EXERCISE REQUIREMENTS: Would you please return the lines of the material that contain the word "kwinrc"?

RECORDS FOR THE TASK:
Segment Open

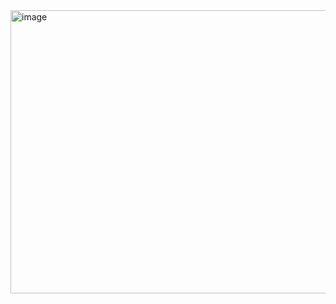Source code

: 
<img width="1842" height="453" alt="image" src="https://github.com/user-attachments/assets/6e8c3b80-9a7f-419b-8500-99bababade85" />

Segment Closed
Segment Open

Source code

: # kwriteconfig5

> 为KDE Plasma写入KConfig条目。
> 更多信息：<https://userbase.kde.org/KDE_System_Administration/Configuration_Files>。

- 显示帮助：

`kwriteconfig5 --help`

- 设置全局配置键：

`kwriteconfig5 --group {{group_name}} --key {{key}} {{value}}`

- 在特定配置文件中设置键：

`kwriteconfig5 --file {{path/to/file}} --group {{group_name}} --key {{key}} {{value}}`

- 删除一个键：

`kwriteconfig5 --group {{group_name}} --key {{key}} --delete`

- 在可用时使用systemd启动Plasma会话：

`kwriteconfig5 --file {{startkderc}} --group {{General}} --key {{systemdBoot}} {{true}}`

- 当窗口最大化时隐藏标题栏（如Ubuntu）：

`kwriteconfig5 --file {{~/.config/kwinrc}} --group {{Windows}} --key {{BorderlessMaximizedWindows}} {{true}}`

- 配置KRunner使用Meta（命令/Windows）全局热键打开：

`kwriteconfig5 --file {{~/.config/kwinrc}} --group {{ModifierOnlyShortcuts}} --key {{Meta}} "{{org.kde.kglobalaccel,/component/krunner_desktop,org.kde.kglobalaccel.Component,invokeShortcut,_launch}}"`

Segment Closed

EXERCISE OUTPUT:
`kwriteconfig5 --file {{~/.config/kwinrc}} --group {{Windows}} --key {{BorderlessMaximizedWindows}} {{true}}`
`kwriteconfig5 --file {{~/.config/kwinrc}} --group {{ModifierOnlyShortcuts}} --key {{Meta}} "{{org.kde.kglobalaccel,/component/krunner_desktop,org.kde.kglobalaccel.Component,invokeShortcut,_launch}}"`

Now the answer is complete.